EXERCISE MATERIALS »
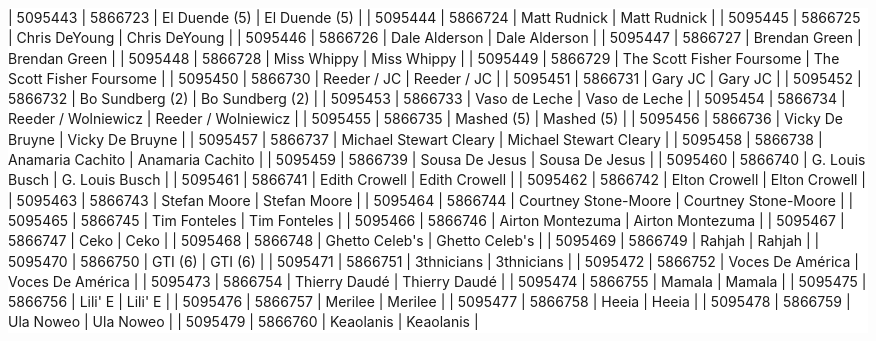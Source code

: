 | 5095443 | 5866723 | El Duende (5) | El Duende (5) |
| 5095444 | 5866724 | Matt Rudnick | Matt Rudnick |
| 5095445 | 5866725 | Chris DeYoung | Chris DeYoung |
| 5095446 | 5866726 | Dale Alderson | Dale Alderson |
| 5095447 | 5866727 | Brendan Green | Brendan Green |
| 5095448 | 5866728 | Miss Whippy | Miss Whippy |
| 5095449 | 5866729 | The Scott Fisher Foursome | The Scott Fisher Foursome |
| 5095450 | 5866730 | Reeder / JC | Reeder / JC |
| 5095451 | 5866731 | Gary JC | Gary JC |
| 5095452 | 5866732 | Bo Sundberg (2) | Bo Sundberg (2) |
| 5095453 | 5866733 | Vaso de Leche | Vaso de Leche |
| 5095454 | 5866734 | Reeder / Wolniewicz | Reeder / Wolniewicz |
| 5095455 | 5866735 | Mashed (5) | Mashed (5) |
| 5095456 | 5866736 | Vicky De Bruyne | Vicky De Bruyne |
| 5095457 | 5866737 | Michael Stewart Cleary | Michael Stewart Cleary |
| 5095458 | 5866738 | Anamaria Cachito | Anamaria Cachito |
| 5095459 | 5866739 | Sousa De Jesus | Sousa De Jesus |
| 5095460 | 5866740 | G. Louis Busch | G. Louis Busch |
| 5095461 | 5866741 | Edith Crowell | Edith Crowell |
| 5095462 | 5866742 | Elton Crowell | Elton Crowell |
| 5095463 | 5866743 | Stefan Moore | Stefan Moore |
| 5095464 | 5866744 | Courtney Stone-Moore | Courtney Stone-Moore |
| 5095465 | 5866745 | Tim Fonteles | Tim Fonteles |
| 5095466 | 5866746 | Airton Montezuma | Airton Montezuma |
| 5095467 | 5866747 | Ceko | Ceko |
| 5095468 | 5866748 | Ghetto Celeb's | Ghetto Celeb's |
| 5095469 | 5866749 | Rahjah | Rahjah |
| 5095470 | 5866750 | GTI (6) | GTI (6) |
| 5095471 | 5866751 | 3thnicians | 3thnicians |
| 5095472 | 5866752 | Voces De América | Voces De América |
| 5095473 | 5866754 | Thierry Daudé | Thierry Daudé |
| 5095474 | 5866755 | Mamala | Mamala |
| 5095475 | 5866756 | Lili' E | Lili' E |
| 5095476 | 5866757 | Merilee | Merilee |
| 5095477 | 5866758 | Heeia | Heeia |
| 5095478 | 5866759 | Ula Noweo | Ula Noweo |
| 5095479 | 5866760 | Keaolanis | Keaolanis |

INSTRUCTIONS FOR THE TASK » Report how many lines of the records hold the word "Crowell", and supply no other text.

ANSWER BOX » 2